Monday, September 24, 2012

Range-based for loop on a int range? Enumerate!


Update: The enumerate implementation now allows one to specify a custom step, or stride.  

C++’s new range-based for loop offers a very convenient syntax compared to the old.

   // #include <stdio.h>
   for( int x : {1,2,3,4,5,6,7,8,9,10} )
       printf( “%d “, x );
   puts(“”);

Here, everything in the {...} gets initialized as an std::initializer_list<int>. This is convenient and all, but what if I don’t what to have to write one though ten? Maybe this...

   #include <stdio.h>
   #include <vector>
   #include <algorithm>

   // Create an inclusive range [b,e].
   std::vector<int> enumerate( int b, int e ) {
       // but store it in the range [b,e).
       std::vector<int> v( e-b + 1 );
       std::iota( v.begin(), v.end(), b ); // C++11
       return v;
   }

   int main() {
       for( int x : enumerate(1,10) )
           printf( "%d ", x );
       puts("");
   }

To compile without c++11, just replace std::iota with a while loop.

This works, but in a worrying way.
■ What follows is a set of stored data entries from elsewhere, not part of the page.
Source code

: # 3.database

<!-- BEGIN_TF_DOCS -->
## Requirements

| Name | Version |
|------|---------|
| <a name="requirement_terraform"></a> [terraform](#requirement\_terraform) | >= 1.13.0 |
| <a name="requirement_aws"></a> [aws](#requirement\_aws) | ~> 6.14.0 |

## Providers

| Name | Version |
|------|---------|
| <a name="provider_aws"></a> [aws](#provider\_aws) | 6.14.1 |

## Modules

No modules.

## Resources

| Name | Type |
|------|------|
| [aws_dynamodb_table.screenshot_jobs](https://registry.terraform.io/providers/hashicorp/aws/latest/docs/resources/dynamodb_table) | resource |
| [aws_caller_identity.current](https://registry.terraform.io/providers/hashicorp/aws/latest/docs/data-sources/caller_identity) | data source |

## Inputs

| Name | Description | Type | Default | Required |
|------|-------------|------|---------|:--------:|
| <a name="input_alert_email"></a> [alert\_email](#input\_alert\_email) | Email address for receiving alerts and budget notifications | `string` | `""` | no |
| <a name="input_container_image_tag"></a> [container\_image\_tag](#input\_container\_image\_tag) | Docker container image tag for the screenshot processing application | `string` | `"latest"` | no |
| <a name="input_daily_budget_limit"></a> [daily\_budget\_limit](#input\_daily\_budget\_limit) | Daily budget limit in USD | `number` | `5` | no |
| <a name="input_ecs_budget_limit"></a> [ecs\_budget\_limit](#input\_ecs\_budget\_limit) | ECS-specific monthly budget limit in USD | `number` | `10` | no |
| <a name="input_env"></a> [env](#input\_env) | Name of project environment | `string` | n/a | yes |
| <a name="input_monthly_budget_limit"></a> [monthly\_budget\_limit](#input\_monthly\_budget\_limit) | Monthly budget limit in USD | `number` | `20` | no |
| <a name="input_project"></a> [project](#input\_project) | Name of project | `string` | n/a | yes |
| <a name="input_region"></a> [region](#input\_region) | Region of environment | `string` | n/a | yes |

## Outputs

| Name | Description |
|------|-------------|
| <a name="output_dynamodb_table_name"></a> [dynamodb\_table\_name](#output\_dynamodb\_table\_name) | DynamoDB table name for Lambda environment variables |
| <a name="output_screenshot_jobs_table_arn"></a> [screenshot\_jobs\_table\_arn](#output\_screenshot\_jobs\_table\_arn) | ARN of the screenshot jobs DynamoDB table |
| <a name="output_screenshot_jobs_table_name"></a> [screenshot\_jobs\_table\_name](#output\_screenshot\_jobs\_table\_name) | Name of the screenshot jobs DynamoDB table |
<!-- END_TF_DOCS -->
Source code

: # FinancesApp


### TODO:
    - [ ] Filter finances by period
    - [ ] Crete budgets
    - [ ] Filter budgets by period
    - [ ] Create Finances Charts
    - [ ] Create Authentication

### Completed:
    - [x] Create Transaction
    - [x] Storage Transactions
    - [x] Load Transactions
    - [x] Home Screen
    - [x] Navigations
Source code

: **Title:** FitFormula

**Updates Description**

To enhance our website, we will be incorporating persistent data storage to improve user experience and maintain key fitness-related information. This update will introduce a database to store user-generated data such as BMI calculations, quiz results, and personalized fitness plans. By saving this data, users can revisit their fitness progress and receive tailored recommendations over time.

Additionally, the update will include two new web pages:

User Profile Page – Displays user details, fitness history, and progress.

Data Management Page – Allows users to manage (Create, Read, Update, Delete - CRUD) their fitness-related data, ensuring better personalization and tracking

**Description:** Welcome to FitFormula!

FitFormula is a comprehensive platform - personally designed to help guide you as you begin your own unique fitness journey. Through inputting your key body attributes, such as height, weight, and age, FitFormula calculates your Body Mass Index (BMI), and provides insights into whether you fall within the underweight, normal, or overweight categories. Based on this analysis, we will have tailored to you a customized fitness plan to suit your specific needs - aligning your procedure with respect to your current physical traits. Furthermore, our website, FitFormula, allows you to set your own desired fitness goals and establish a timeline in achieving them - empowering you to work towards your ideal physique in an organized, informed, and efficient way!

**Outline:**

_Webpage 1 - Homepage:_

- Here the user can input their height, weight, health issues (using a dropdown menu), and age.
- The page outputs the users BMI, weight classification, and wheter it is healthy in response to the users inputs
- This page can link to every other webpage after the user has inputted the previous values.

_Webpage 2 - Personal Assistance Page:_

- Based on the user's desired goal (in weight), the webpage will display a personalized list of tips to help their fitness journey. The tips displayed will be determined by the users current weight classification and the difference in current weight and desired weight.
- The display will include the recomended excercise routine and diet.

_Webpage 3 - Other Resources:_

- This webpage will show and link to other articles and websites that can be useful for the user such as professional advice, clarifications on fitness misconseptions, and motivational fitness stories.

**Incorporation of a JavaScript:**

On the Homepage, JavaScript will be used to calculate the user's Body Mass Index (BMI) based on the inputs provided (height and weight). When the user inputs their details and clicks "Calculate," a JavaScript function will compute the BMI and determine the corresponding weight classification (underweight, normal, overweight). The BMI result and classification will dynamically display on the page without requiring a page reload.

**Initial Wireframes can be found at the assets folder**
Even with full optimizations, gcc cannot realize that the output would be equivalent to a regular for loop. (i.e. for(i=1;i<=10;i++)). We want a truly zero-overhead abstraction.

One solution is that we can invent a phony container type with a phony iterator type! The container will hold a special iterator type that will do nothing but abstract an int as an iterator type. How does that work?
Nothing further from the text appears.